Houve um silêncio significativo. A oferta era, sem dúvida, tentadora.
— O Governo nunca consentiria em tal cedência! — comentou por fim a índia.
— Claro que consentirá! Posso deixar os meus bens a quem me apetecer. Não o farei como imaginas, a uma tribo, repartirei toda a propriedade entre os «zunhis» que atualmente habitam Sulphur Valley. Compreendes agora? Beneficiarei uma quantidade de indivíduos, não um povo, e assim restituirei o que lhes tirei.

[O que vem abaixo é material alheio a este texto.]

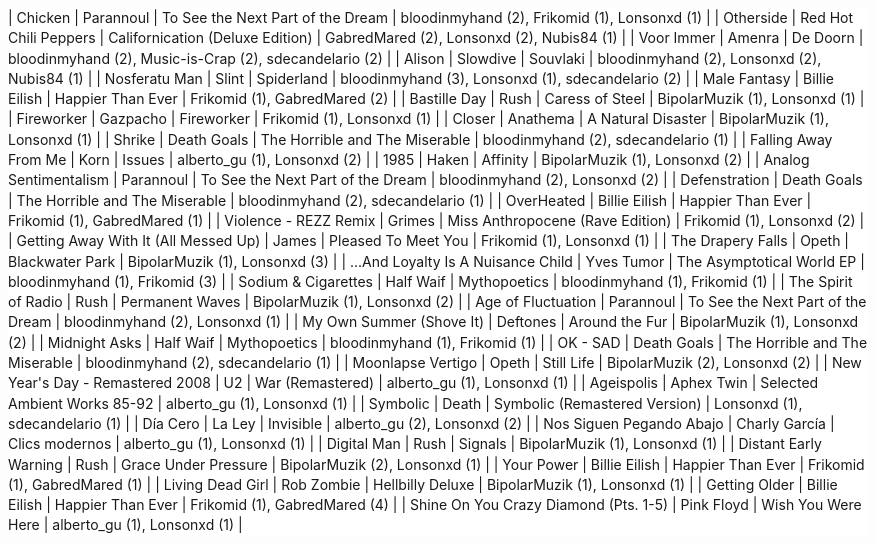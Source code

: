 | Chicken | Parannoul | To See the Next Part of the Dream | bloodinmyhand (2), Frikomid (1), Lonsonxd (1) |
| Otherside | Red Hot Chili Peppers | Californication (Deluxe Edition) | GabredMared (2), Lonsonxd (2), Nubis84 (1) |
| Voor Immer | Amenra | De Doorn | bloodinmyhand (2), Music-is-Crap (2), sdecandelario (2) |
| Alison | Slowdive | Souvlaki | bloodinmyhand (2), Lonsonxd (2), Nubis84 (1) |
| Nosferatu Man | Slint | Spiderland | bloodinmyhand (3), Lonsonxd (1), sdecandelario (2) |
| Male Fantasy | Billie Eilish | Happier Than Ever | Frikomid (1), GabredMared (2) |
| Bastille Day | Rush | Caress of Steel | BipolarMuzik (1), Lonsonxd (1) |
| Fireworker | Gazpacho | Fireworker | Frikomid (1), Lonsonxd (1) |
| Closer | Anathema | A Natural Disaster | BipolarMuzik (1), Lonsonxd (1) |
| Shrike | Death Goals | The Horrible and The Miserable | bloodinmyhand (2), sdecandelario (1) |
| Falling Away From Me | Korn | Issues | alberto_gu (1), Lonsonxd (2) |
| 1985 | Haken | Affinity | BipolarMuzik (1), Lonsonxd (2) |
| Analog Sentimentalism | Parannoul | To See the Next Part of the Dream | bloodinmyhand (2), Lonsonxd (2) |
| Defenstration | Death Goals | The Horrible and The Miserable | bloodinmyhand (2), sdecandelario (1) |
| OverHeated | Billie Eilish | Happier Than Ever | Frikomid (1), GabredMared (1) |
| Violence - REZZ Remix | Grimes | Miss Anthropocene (Rave Edition) | Frikomid (1), Lonsonxd (2) |
| Getting Away With It (All Messed Up) | James | Pleased To Meet You | Frikomid (1), Lonsonxd (1) |
| The Drapery Falls | Opeth | Blackwater Park | BipolarMuzik (1), Lonsonxd (3) |
| ...And Loyalty Is A Nuisance Child | Yves Tumor | The Asymptotical World EP | bloodinmyhand (1), Frikomid (3) |
| Sodium & Cigarettes | Half Waif | Mythopoetics | bloodinmyhand (1), Frikomid (1) |
| The Spirit of Radio | Rush | Permanent Waves | BipolarMuzik (1), Lonsonxd (2) |
| Age of Fluctuation | Parannoul | To See the Next Part of the Dream | bloodinmyhand (2), Lonsonxd (1) |
| My Own Summer (Shove It) | Deftones | Around the Fur | BipolarMuzik (1), Lonsonxd (2) |
| Midnight Asks | Half Waif | Mythopoetics | bloodinmyhand (1), Frikomid (1) |
| OK - SAD | Death Goals | The Horrible and The Miserable | bloodinmyhand (2), sdecandelario (1) |
| Moonlapse Vertigo | Opeth | Still Life | BipolarMuzik (2), Lonsonxd (2) |
| New Year's Day - Remastered 2008 | U2 | War (Remastered) | alberto_gu (1), Lonsonxd (1) |
| Ageispolis | Aphex Twin | Selected Ambient Works 85-92 | alberto_gu (1), Lonsonxd (1) |
| Symbolic | Death | Symbolic (Remastered Version) | Lonsonxd (1), sdecandelario (1) |
| Día Cero | La Ley | Invisible | alberto_gu (2), Lonsonxd (2) |
| Nos Siguen Pegando Abajo | Charly García | Clics modernos | alberto_gu (1), Lonsonxd (1) |
| Digital Man | Rush | Signals | BipolarMuzik (1), Lonsonxd (1) |
| Distant Early Warning | Rush | Grace Under Pressure | BipolarMuzik (2), Lonsonxd (1) |
| Your Power | Billie Eilish | Happier Than Ever | Frikomid (1), GabredMared (1) |
| Living Dead Girl | Rob Zombie | Hellbilly Deluxe | BipolarMuzik (1), Lonsonxd (1) |
| Getting Older | Billie Eilish | Happier Than Ever | Frikomid (1), GabredMared (4) |
| Shine On You Crazy Diamond (Pts. 1-5) | Pink Floyd | Wish You Were Here | alberto_gu (1), Lonsonxd (1) |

Nova pausa. Ao soar de novo, a voz da índia parecia diferente:
— Está bem — declarou. — Se é por esse motivo, acedo... mas com a condição de que os seus filhos também sejam beneficiados pela distribuição. No fim de contas, é o menos que se lhes pode fazer. Assim terão de viver, se quiserem, em pé de igualdade com os meus.
— Aceito.
Hub não quis esperar mais. Agora tinha a certeza de que a traição se consumara, de que haviam sido despojados em favor dos miseráveis «zunhis», que morriam embrutecidos pelo álcool e por toda a espécie de doenças nas cabanas da povoação.
Era horrível, monstruoso, mas acontecera. Hub meteu--se no quarto e fechou-se de novo. A tempestade atingira o auge. Os trovões ribombavam quase em cima do rancho e uma luz vivíssima, que iluminou o quarto como se fosse dia, cegou-o por momentos. Logo a seguir, a chicotada elétrica de um raio estalou a menos de duzentos metros.
A chuva caía torrencialmente, batendo no telhado com ímpeto feroz. Hub via-se impotente, incapaz de fazer fosse o que fosse. Mesmo que conseguisse iludir a vigilância de Tagus e do chino, não chegaria, com semelhante temporal, sequer à povoação.
Desesperado e a chorar de raiva, atirou-se para cima da cama e assistiu ao desfilar lento dos segundos, acompanhados pelo bater da chuva. As forças da natureza debatiam-se num combate colossal, sem que ele pudesse intervir.
Mas, de repente, tudo serenou. A tempestade pareceu ceder, embora por curto prazo, e a chuva tornou-se menos violenta. Então o aleijado saltou da cama e foi abrir a janela. O seu quarto dava para as traseiras da casa.
 Apesar da febre, do medo e da excitação que o consumiam, uma reflexão se lhe impôs: se conseguisse sair por ali e avisar os irmãos, estes poderiam entrar pelo mesmo sítio e evitar o crime que se preparava.
Hub não hesitou. Subiu para o parapeito da janela e sentou-se, a olhar para fora. O céu estava negro como breu, mas a tempestade amainara de facto.
A chuva continuava a cair, mas fraca, e os relâmpagos iluminavam de vez em quando as trevas, mas sem trovões ou, então, muito distantes. O vento passara quase por completo. O aleijado calculou que a terra devia estar fofa, por causa da água, e que a queda, portanto, não o magoaria muito. E saltou.
Torceu a perna doente e teve de morder a mão, até fazer sangue, para não gritar como um danado. Por fim, coxeando mais do que nunca, encaminhou-se para as árvores.
Chegou à alameda encharcado, ofegante, e á sofrer atrozmente daquele membro inútil. Convencido já de que da casa não o veriam, rodeou o bosque para verificar se o cavalo continuava atado junto ao alpendre ou se Tagus o recolhera.
Não estava, o que o obrigava a seguir a pé até à povoação. Aí poderia ir a casa de Waco, ao banco. O empreendimento assustaria qualquer pessoa normal, pois o caminho estava intransitável, e se a cavalo seria perigoso, a pé então nem era bom pensar.
Mas o mais jovem dos Boyces não podia fazer outra coisa senão avançar. E avançou, a chapinhar na lama, a escorregar, transformado numa sopa humana, convencido de que todas as forças do mundo se concitavam para perdê-lo, convertendo, em imaginação, as árvores em grupos de pessoas e as rochas em gigantes que o esperavam.
Para si o mundo inteiro era aquele pedaço de deserto, e Hubert Boyce o único sobrevivente de urna imensa catástrofe, um herói que se afadigava para chegar ao local onde estavam os outros homens e mulheres e salvá-los.